### Required work
Return every line of the listing below, unchanged, from its first line to the line holding "are replaced by", that line included.

══════════

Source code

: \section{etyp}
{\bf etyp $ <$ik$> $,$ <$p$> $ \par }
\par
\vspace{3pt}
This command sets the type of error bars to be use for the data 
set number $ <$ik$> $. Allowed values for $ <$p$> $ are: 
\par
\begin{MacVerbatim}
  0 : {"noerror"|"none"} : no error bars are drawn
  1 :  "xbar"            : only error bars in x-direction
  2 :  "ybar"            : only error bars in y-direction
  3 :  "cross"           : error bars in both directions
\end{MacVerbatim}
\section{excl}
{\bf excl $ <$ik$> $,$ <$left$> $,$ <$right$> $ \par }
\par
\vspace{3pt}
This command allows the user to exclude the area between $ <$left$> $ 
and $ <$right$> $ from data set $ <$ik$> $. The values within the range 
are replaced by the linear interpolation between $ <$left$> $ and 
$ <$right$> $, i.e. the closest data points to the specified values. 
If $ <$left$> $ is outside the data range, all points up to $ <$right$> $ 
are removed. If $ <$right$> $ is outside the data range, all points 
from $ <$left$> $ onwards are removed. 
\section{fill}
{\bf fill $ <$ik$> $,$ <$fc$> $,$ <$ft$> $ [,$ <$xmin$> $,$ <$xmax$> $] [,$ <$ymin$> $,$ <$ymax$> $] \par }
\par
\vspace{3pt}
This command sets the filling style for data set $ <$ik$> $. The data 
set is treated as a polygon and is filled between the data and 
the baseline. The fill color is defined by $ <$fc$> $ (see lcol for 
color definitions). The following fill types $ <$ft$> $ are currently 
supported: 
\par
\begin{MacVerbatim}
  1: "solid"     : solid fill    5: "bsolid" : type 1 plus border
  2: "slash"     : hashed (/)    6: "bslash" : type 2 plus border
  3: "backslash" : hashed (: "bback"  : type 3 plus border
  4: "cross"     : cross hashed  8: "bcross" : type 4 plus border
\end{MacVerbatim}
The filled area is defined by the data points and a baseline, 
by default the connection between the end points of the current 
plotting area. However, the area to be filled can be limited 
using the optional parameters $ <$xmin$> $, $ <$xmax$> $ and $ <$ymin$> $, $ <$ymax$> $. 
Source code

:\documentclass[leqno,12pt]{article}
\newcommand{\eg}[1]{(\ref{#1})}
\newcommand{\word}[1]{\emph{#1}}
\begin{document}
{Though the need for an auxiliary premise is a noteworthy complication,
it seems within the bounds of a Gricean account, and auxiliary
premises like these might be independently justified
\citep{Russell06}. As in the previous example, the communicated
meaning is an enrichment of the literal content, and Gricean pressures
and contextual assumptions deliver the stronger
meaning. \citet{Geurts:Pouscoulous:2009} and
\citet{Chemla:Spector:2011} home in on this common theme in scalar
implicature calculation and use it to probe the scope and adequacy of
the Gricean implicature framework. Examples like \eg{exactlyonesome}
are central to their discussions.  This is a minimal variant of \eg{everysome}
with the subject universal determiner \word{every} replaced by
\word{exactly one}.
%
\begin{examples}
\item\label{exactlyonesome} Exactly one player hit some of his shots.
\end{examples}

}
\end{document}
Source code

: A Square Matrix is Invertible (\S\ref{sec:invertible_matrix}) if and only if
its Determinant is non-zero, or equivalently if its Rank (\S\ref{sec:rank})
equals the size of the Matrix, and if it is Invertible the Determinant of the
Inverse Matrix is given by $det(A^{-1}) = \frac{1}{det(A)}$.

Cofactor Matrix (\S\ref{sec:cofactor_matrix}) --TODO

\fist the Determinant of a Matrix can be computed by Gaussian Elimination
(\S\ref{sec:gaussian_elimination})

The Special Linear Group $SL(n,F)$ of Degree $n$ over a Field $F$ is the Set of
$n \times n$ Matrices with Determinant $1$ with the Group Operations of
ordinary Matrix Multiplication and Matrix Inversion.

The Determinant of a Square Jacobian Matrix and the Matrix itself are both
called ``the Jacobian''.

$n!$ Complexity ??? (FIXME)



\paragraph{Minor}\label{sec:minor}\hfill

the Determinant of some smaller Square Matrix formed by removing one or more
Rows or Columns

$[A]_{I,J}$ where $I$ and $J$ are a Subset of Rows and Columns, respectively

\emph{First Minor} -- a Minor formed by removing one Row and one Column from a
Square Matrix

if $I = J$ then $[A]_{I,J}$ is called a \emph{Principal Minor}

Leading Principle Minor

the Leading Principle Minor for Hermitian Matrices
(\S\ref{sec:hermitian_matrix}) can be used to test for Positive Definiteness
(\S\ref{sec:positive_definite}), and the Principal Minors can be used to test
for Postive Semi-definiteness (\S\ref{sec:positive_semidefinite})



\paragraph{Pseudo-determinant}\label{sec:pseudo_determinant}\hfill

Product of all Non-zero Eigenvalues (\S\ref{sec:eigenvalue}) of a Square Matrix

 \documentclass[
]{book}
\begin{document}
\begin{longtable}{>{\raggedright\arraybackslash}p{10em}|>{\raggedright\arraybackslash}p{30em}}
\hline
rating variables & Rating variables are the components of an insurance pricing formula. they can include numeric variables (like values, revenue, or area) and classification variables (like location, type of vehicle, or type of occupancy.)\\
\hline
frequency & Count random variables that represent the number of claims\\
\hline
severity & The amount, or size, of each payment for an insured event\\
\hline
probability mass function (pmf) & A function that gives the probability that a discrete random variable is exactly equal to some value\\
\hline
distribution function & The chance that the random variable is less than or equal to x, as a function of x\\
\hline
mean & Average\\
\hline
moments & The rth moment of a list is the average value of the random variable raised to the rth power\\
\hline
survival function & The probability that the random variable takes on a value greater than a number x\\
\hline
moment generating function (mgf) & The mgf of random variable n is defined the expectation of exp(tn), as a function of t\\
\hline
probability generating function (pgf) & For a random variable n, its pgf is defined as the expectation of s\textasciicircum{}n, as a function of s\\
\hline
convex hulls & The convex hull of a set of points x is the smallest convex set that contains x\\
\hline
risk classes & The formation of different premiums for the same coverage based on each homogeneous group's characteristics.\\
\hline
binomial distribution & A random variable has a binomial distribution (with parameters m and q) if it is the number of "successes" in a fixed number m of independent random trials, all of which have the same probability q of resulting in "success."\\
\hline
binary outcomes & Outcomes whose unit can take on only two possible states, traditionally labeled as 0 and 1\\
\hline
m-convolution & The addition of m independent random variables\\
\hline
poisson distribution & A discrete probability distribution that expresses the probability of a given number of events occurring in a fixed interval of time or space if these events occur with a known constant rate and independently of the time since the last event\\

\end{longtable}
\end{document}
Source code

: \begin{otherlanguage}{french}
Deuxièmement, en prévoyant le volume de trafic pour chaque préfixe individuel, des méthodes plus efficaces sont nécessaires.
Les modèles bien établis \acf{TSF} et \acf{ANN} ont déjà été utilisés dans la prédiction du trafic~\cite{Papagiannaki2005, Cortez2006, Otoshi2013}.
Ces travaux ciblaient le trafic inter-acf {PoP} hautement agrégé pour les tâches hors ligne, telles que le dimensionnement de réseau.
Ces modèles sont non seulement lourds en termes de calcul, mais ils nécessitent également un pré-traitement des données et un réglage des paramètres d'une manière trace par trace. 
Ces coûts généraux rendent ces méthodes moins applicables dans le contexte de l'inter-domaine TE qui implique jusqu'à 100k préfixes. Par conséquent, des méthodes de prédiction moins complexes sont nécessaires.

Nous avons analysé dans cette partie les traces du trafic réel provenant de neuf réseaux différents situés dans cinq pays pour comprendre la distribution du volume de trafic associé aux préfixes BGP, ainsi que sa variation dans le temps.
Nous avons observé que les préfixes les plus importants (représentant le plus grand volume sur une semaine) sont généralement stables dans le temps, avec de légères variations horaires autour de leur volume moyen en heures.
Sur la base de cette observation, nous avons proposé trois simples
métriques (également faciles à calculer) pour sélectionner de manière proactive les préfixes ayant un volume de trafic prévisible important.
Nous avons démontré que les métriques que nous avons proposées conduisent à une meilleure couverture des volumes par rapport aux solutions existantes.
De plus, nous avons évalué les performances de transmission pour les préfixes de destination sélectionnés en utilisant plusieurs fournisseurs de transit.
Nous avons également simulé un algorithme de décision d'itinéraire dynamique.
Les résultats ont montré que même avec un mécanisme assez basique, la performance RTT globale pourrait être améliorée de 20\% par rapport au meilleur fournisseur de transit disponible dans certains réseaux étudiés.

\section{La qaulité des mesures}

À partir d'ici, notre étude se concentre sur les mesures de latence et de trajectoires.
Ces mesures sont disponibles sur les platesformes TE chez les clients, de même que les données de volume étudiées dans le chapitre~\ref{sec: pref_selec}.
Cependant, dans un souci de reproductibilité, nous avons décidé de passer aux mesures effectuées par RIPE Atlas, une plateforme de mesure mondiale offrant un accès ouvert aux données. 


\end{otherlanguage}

══════════

### The completed task
Source code

: \section{etyp}
{\bf etyp $ <$ik$> $,$ <$p$> $ \par }
\par
\vspace{3pt}
This command sets the type of error bars to be use for the data 
set number $ <$ik$> $. Allowed values for $ <$p$> $ are: 
\par
\begin{MacVerbatim}
  0 : {"noerror"|"none"} : no error bars are drawn
  1 :  "xbar"            : only error bars in x-direction
  2 :  "ybar"            : only error bars in y-direction
  3 :  "cross"           : error bars in both directions
\end{MacVerbatim}
\section{excl}
{\bf excl $ <$ik$> $,$ <$left$> $,$ <$right$> $ \par }
\par
\vspace{3pt}
This command allows the user to exclude the area between $ <$left$> $ 
and $ <$right$> $ from data set $ <$ik$> $. The values within the range 
are replaced by the linear interpolation between $ <$left$> $ and 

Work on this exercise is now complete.